Commençons par exprimer notre solidarité avec les Camerounais qui font face à la répression sanglante de la police de Biya, actuellement à Bamenda, et notre soutien total à ceux qui résistent à la tyrannie.

De fait, la résistance en cours en ce moment dans les régions du Sud-Ouest et du Nord-Ouest du Cameroun est l’expression du potentiel insurrectionnel propre à une longue tradition kamerunaise des luttes sociales et politiques opiniâtres. Nous devons être fières d’eux et saluer la mémoire ce ceux qui, à l’exemple de Julius Akum, étudiant à l’Université de Bamenda, âgé de 26 ans, y ont perdu leur vie.

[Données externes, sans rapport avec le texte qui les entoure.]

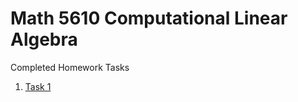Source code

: # Math 5610 Computational Linear Algebra

Completed Homework Tasks

1. [Task 1](https://BrandonFurman.github.io/math5610/homework/task1.html)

L’on sait que face aux contentieux majeurs qui travaillent la société camerounaise depuis l’indépendance, les régimes d’Ahidjo, hier, et celui de Biya, aujourd’hui, n’ont jamais su répondre que par la violence la plus brutale, les bastonnades, les emprisonnements, les tortures et les assassinats. Gérer les conflits sociaux, à leurs yeux, n’a jamais consisté qu’à faire taire les protestataires (au moyen d’exécutions sommaires, des emprisonnements ou par le biais de la corruption) et à instiller la peur. A ce mode de gouvernement par la terreur, mis en place par Ahidjo et ses parrains français à la veille de l’indépendance, Paul Biya a ajouté le gouvernement par l’abandon, la négligence et l’indifférence.

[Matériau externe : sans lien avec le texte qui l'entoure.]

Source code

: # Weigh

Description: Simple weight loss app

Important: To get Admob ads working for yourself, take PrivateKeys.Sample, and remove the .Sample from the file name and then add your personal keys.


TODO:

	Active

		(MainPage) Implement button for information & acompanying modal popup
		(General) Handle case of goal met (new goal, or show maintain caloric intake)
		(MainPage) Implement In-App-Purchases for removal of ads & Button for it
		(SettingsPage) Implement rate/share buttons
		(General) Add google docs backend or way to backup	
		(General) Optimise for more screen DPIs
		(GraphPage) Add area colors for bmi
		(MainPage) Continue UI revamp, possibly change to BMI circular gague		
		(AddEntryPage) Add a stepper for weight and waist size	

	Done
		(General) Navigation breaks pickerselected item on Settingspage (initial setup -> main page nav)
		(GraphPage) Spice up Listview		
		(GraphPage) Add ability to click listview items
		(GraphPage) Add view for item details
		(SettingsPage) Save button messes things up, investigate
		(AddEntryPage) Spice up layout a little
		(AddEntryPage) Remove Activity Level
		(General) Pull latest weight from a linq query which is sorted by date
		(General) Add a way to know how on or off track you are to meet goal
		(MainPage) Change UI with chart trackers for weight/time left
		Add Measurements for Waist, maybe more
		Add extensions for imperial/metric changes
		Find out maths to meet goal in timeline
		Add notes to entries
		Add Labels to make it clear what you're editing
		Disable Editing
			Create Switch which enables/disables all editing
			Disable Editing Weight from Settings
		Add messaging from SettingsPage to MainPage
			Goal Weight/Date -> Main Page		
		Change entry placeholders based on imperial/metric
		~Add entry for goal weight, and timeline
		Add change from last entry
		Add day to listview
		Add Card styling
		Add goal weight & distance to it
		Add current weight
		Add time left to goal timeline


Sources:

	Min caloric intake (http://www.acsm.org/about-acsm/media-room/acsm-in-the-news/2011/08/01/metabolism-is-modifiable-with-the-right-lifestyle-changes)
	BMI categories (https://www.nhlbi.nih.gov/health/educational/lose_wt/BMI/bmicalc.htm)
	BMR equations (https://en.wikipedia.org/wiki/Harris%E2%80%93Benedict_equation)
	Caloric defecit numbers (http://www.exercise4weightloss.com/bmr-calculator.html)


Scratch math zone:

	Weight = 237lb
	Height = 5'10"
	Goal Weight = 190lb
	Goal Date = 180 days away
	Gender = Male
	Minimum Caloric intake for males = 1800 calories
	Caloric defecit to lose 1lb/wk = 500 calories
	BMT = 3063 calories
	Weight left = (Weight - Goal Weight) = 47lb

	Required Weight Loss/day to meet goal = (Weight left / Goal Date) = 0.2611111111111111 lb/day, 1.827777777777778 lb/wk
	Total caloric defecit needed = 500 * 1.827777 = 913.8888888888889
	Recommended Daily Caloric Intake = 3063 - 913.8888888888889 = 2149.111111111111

Il refuse de discuter, persécute et criminalise les protestataires, tout en ajournant indéfiniment la résolution des problèmes qui s’accumulent et se compliquent toujours plus avec le temps qui passe. L’un des traits caractéristiques du Cameroun sous Biya réside dans la propension quasi congénitale de ceux qui font semblant de nous gouverner à imposer un modèle de gouvernement totalement incapable d’intégrer le conflit social et les divergences ou même la pluralité des points de vue, rendant ainsi tout changement non violent extrêmement difficile, voire impossible.

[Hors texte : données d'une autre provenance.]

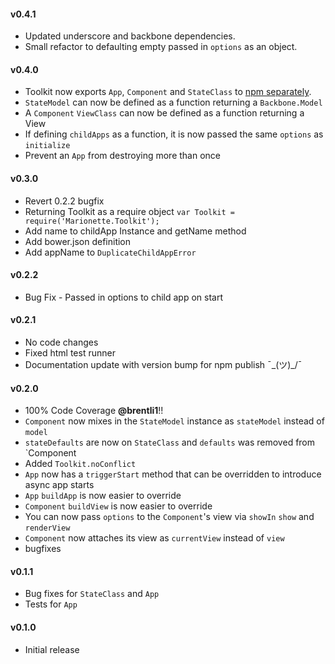 #### v0.4.1

* Updated underscore and backbone dependencies.
* Small refactor to defaulting empty passed in `options` as an object.

#### v0.4.0

* Toolkit now exports `App`, `Component` and `StateClass` to [npm separately](https://www.npmjs.com/browse/keyword/marionette.toolkit-modularized).
* `StateModel` can now be defined as a function returning a `Backbone.Model`
* A `Component` `ViewClass` can now be defined as a function returning a View
* If defining `childApps` as a function, it is now passed the same `options` as `initialize`
* Prevent an `App` from destroying more than once

#### v0.3.0

* Revert 0.2.2 bugfix
* Returning Toolkit as a require object `var Toolkit = require('Marionette.Toolkit');`
* Add name to childApp Instance and getName method
* Add bower.json definition
* Add appName to `DuplicateChildAppError`

#### v0.2.2

* Bug Fix - Passed in options to child app on start

#### v0.2.1

* No code changes
* Fixed html test runner
* Documentation update with version bump for npm publish ¯\_(ツ)_/¯

#### v0.2.0

* 100% Code Coverage **@brentli1**!!
* `Component` now mixes in the `StateModel` instance as `stateModel` instead of `model`
* `stateDefaults` are now on `StateClass` and `defaults` was removed from `Component
* Added `Toolkit.noConflict`
* `App` now has a `triggerStart` method that can be overridden to introduce async app starts
* `App` `buildApp` is now easier to override
* `Component` `buildView` is now easier to override
* You can now pass `options` to the `Component`'s view via `showIn` `show` and `renderView`
* `Component` now attaches its view as `currentView` instead of `view`
* bugfixes

#### v0.1.1

* Bug fixes for `StateClass` and `App`
* Tests for `App`


#### v0.1.0

* Initial release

Dans la postcolonie de Biya, l’on confond l’unanimisme à la paix et l’immobilisme est rebaptisé « stabilité ». Les divergences de vue sont suspectes et toute protestation est sacrilège. L’on désigne des boucs émissaires ; l’on traque des « tireurs de ficelles » imaginaires qui ne sont tapis nulle part ailleurs que dans la paranoïa du satrape. Mais l’on ne se soucie guère de résoudre les vrais problèmes à l’origine du mécontentement.

Les enseignants anglophones avaient formellement exprimé leurs revendications depuis 2012 et les avocats depuis mai 2015. Mais ils n’avaient alors rencontré que le silence dédaigneux et l’indifférence du pouvoir de Yaoundé. Fatigués d’attendre, ils sont revenus à la charge en octobre dernier. Les citoyens communs et ordinaires, la masse des frustrés que personne n’avait invité à la protestation les ont rejoints dans les rues de Buea et de Bamenda. C’est que le mal-être et le ras-le-bol sont si profonds dans ce pays qu’ils s’expriment comme ils peuvent, à la première occasion, en dépit de la faiblesse des mobilisations collectives dans le pays (et pour cause !).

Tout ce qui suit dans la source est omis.